# GE Personal loan how much should I offer?



## Blueeyes123 (27 Jun 2010)

Hi

I have a personal loan with GE for my car its a new enough car and the interest is really good 6.5%.

I think my settlement will be around €9500
There is 2 years left, I have been paying €610 a month off it to get rid of it.

I will be getting my redundancy money soon and want to clear it but I dont want anything going against my credit rating.

What would you guys ask for ?

they said If I want a reduced settlement figure I have to fill out a statement of means, but I just want to get the money and pay stuff the same day... otherwise it'll be spent on stupid things.

Thanks in advance.

Blueeyes


----------



## UFC (28 Jun 2010)

I don't really understand what you are asking.

Are you saying you don't want to pay back the full €9500, and also don't want a bad credit rating?

EDIT: After reading your other posts, I believe I have correctly understood you. If you can afford to pay back the loans in full, you should pay them back in full.
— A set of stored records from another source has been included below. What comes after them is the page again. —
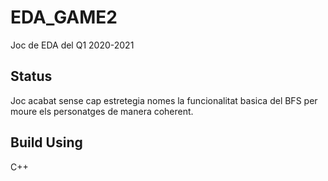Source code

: # EDA_GAME2
Joc de EDA del Q1 2020-2021

## Status
Joc acabat sense cap estretegia nomes la funcionalitat basica del BFS per moure els personatges de manera coherent.

## Build Using
C++
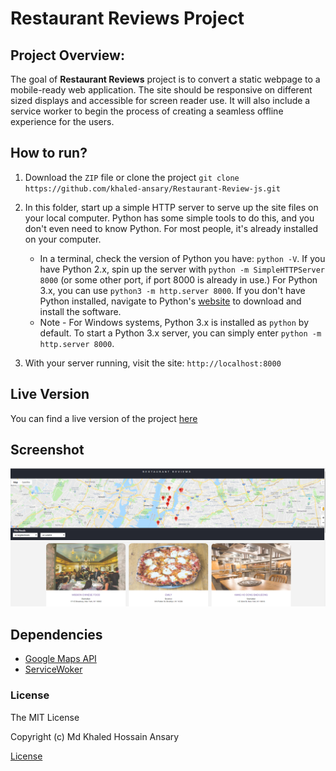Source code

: 
# Restaurant Reviews Project

## Project Overview:

 The  goal of **Restaurant Reviews** project is to convert a static webpage to a mobile-ready web application. The site should be responsive on different sized displays and accessible for screen reader use. It will also include a service worker to begin the process of creating a seamless offline experience for the users.

## How to run?

1. Download the `ZIP` file
or clone the project `git clone https://github.com/khaled-ansary/Restaurant-Review-js.git`
2. In this folder, start up a simple HTTP server to serve up the site files on your local computer. Python has some simple tools to do this, and you don't even need to know Python. For most people, it's already installed on your computer.

    * In a terminal, check the version of Python you have: `python -V`. If you have Python 2.x, spin up the server with `python -m SimpleHTTPServer 8000` (or some other port, if port 8000 is already in use.) For Python 3.x, you can use `python3 -m http.server 8000`. If you don't have Python installed, navigate to Python's [website](https://www.python.org/) to download and install the software.
   * Note -  For Windows systems, Python 3.x is installed as `python` by default. To start a Python 3.x server, you can simply enter `python -m http.server 8000`.
3. With your server running, visit the site: `http://localhost:8000`

## Live Version
You can find a live version of the project [here](https://khaled-ansary.github.io/Restaurant-Review-js/)

## Screenshot

![Screenshot](./restaurant.png)

## Dependencies

* [Google Maps API](https://cloud.google.com/maps-platform/)
* [ServiceWoker](https://developer.mozilla.org/en-US/docs/Web/API/Service_Worker_API/Using_Service_Workers)
  
### License

The MIT License

Copyright (c) Md Khaled Hossain Ansary

[License](LICENSE.md)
You are an adult now so you should try to be responsible.


----------



## legallady (28 Jun 2010)

I initially was confused also but after Reading the post a few times I figured it out.you borrowed the money and spent it.therefore you must pay it back.debt settlement is used in a very small number of cases when the debtor has absolutely no way of paying.this is not the case with you as you have rdundency money.I was unemployed for a number of months last year and got nothing from my employers only an office whip around which totalled about 200 euro.however,not once did I try to avoid my financial obligations.it just made me hungrier to find a job,which I did.use your money to pay your debts.use the dole to live on and hopefully you'll find a job soon


----------



## calvin&hobbs (28 Jun 2010)

you have been offered a settlement by GE which they work out on their system. im assuming that if it is for a car then it is not a personal loan but a HP or lease.
you are not under any obligation to settle early but you get a reduction if you do. 
ring and ask for a settlement figure and haggle like crazy. when you get your redundancy you should have the settlement figure already in mind and be able to work with it around your redundancy package.


----------



## Blueeyes123 (1 Jul 2010)

Hi,

Thank you everyone for responding, basically I am an adult, and yes I owe the money, & yes I spent it... but what you are forgetting is, that I spent the initial loan (€23500.00) on a car, GE tried to screw me over - at over 10% APR.

Until I realised and (thank god) spoke to a lovely guy in retentions 2 years ago who reduced the APR down to 6.5%. The original loan meant that I would have paid GE €6500 in interest over 5 years which is crazy.

So its the interest that I am looking to settle, not the amount I have borrowed. 

I didnt even know settlement figures were done, until GE advised me (( & only for special cases, i.e. compul redundancy), I will not be in a position to finish paying this loan off, Im sorry if anyone thought that I am very rich or have a lot of money as I do not, and to be honest some people think Im cracked in the head paying all my redundancy of all our debts.

Original loan amount €23500, of this the total I have paid so far = €15627.07.

My settlement figure will be around €9400.

I will offer €9000, I feel that is fair, they still get over €1000 in paid interest and the original loan is paid in full.

I find it funny that some people think I am trying to pull a fast one, ok I got in over my head with loans, hmm who didn't - and now based on what the radio stations are saying there might be get out of jail cards for people who signed themselves way in over their heads ( with morgages .... ) I will have no money left from my redundancy, I wont apologise to anyone for getting it, if anyone read my previous posts, I have been through hell and back, and its the least that I deserved, but the bottom line is that my role was made redundant, hence so then was I.


I dont need any more advise of this, as I have decided what I am going to do.

Thanks to calvin&hobbs as I am following this advise.

Blueeyes.


----------